■ **Required action**:
All that is wanted is the lines from the first line of the listing below through the line containing "trying to figure out other issues", written out exactly with pictures left out.

■ **Given data**:
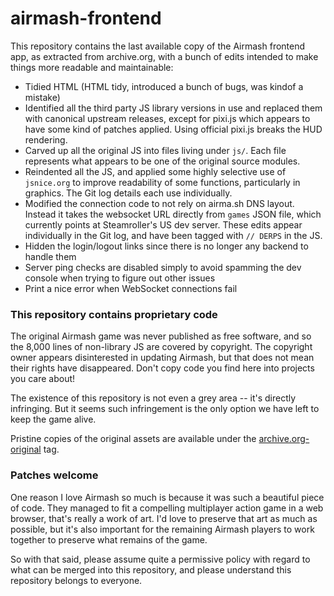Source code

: 
# airmash-frontend

This repository contains the last available copy of the Airmash frontend app,
as extracted from archive.org, with a bunch of edits intended to make things
more readable and maintainable:

- Tidied HTML (HTML tidy, introduced a bunch of bugs, was kindof a mistake)
- Identified all the third party JS library versions in use and replaced them
  with canonical upstream releases, except for pixi.js which appears to have
  some kind of patches applied. Using official pixi.js breaks the HUD
  rendering.
- Carved up all the original JS into files living under ``js/``. Each file
  represents what appears to be one of the original source modules.
- Reindented all the JS, and applied some highly selective use of
  ``jsnice.org`` to improve readability of some functions, particularly in
  graphics. The Git log details each use individually.
- Modified the connection code to not rely on airma.sh DNS layout. Instead
  it takes the websocket URL directly from `games` JSON file, which currently
  points at Steamroller's US dev server. These edits appear individually in the
  Git log, and have been tagged with ``// DERPS`` in the JS.
- Hidden the login/logout links since there is no longer any backend to handle
  them
- Server ping checks are disabled simply to avoid spamming the dev console when
  trying to figure out other issues
- Print a nice error when WebSocket connections fail


### This repository contains proprietary code

The original Airmash game was never published as free software, and so the
8,000 lines of non-library JS are covered by copyright. The copyright owner
appears disinterested in updating Airmash, but that does not mean their rights
have disappeared. Don't copy code you find here into projects you care about!

The existence of this repository is not even a grey area -- it's directly
infringing. But it seems such infringement is the only option we have left to
keep the game alive.

Pristine copies of the original assets are available under the
[archive.org-original](https://github.com/derps-airmash/airmash-frontend/tree/archive.org-original)
tag.

### Patches welcome

One reason I love Airmash so much is because it was such a beautiful piece of
code. They managed to fit a compelling multiplayer action game in a web
browser, that's really a work of art. I'd love to preserve that art as much as
possible, but it's also important for the remaining Airmash players to work
together to preserve what remains of the game.

So with that said, please assume quite a permissive policy with regard to what
can be merged into this repository, and please understand this repository
belongs to everyone.
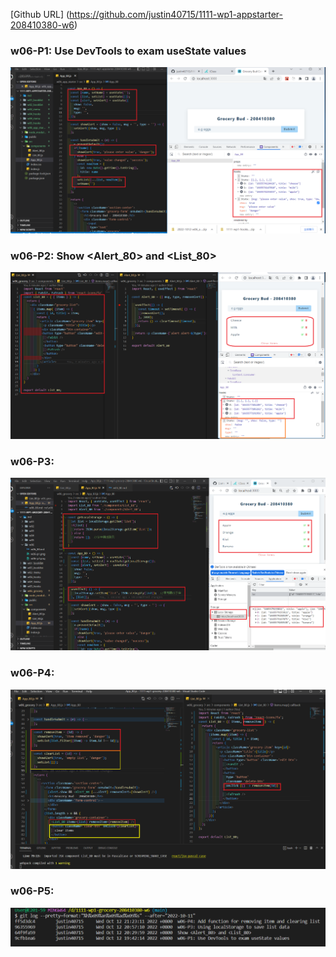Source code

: [Github URL] (https://github.com/justin40715/1111-wp1-appstarter-208410380-w6)

### w06-P1: Use DevTools to exam useState values

![](w06-p1.png)

### w06-P2: Show <Alert_80> and <List_80>

![](w06-p2.png)

### w06-P3:

![](w06-p3.png)

### w06-P4:

![](w06-p4.png)

### w06-P5:

![](w06-p5.png)
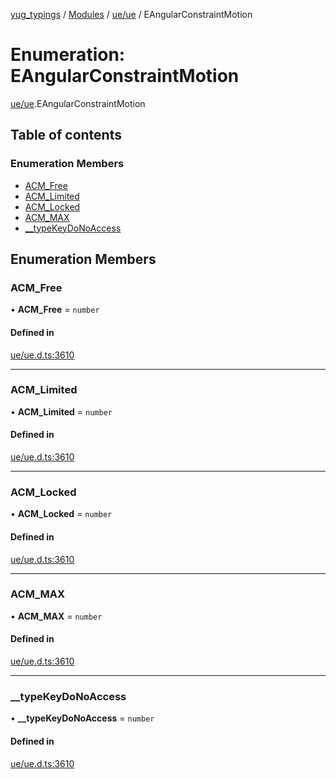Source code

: [yug_typings](../README.md) / [Modules](../modules.md) / [ue/ue](../modules/ue_ue.md) / EAngularConstraintMotion

# Enumeration: EAngularConstraintMotion

[ue/ue](../modules/ue_ue.md).EAngularConstraintMotion

## Table of contents

### Enumeration Members

- [ACM\_Free](ue_ue.EAngularConstraintMotion.md#acm_free)
- [ACM\_Limited](ue_ue.EAngularConstraintMotion.md#acm_limited)
- [ACM\_Locked](ue_ue.EAngularConstraintMotion.md#acm_locked)
- [ACM\_MAX](ue_ue.EAngularConstraintMotion.md#acm_max)
- [\_\_typeKeyDoNoAccess](ue_ue.EAngularConstraintMotion.md#__typekeydonoaccess)

## Enumeration Members

### ACM\_Free

• **ACM\_Free** = `number`

#### Defined in

[ue/ue.d.ts:3610](https://github.com/YugMetaverse/yug_typings/blob/b7d9b19/ue/ue.d.ts#L3610)

___

### ACM\_Limited

• **ACM\_Limited** = `number`

#### Defined in

[ue/ue.d.ts:3610](https://github.com/YugMetaverse/yug_typings/blob/b7d9b19/ue/ue.d.ts#L3610)

___

### ACM\_Locked

• **ACM\_Locked** = `number`

#### Defined in

[ue/ue.d.ts:3610](https://github.com/YugMetaverse/yug_typings/blob/b7d9b19/ue/ue.d.ts#L3610)

___

### ACM\_MAX

• **ACM\_MAX** = `number`

#### Defined in

[ue/ue.d.ts:3610](https://github.com/YugMetaverse/yug_typings/blob/b7d9b19/ue/ue.d.ts#L3610)

___

### \_\_typeKeyDoNoAccess

• **\_\_typeKeyDoNoAccess** = `number`

#### Defined in

[ue/ue.d.ts:3610](https://github.com/YugMetaverse/yug_typings/blob/b7d9b19/ue/ue.d.ts#L3610)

■ **Problem solution**:
Source code

: 
# airmash-frontend

This repository contains the last available copy of the Airmash frontend app,
as extracted from archive.org, with a bunch of edits intended to make things
more readable and maintainable:

- Tidied HTML (HTML tidy, introduced a bunch of bugs, was kindof a mistake)
- Identified all the third party JS library versions in use and replaced them
  with canonical upstream releases, except for pixi.js which appears to have
  some kind of patches applied. Using official pixi.js breaks the HUD
  rendering.
- Carved up all the original JS into files living under ``js/``. Each file
  represents what appears to be one of the original source modules.
- Reindented all the JS, and applied some highly selective use of
  ``jsnice.org`` to improve readability of some functions, particularly in
  graphics. The Git log details each use individually.
- Modified the connection code to not rely on airma.sh DNS layout. Instead
  it takes the websocket URL directly from `games` JSON file, which currently
  points at Steamroller's US dev server. These edits appear individually in the
  Git log, and have been tagged with ``// DERPS`` in the JS.
- Hidden the login/logout links since there is no longer any backend to handle
  them
- Server ping checks are disabled simply to avoid spamming the dev console when
  trying to figure out other issues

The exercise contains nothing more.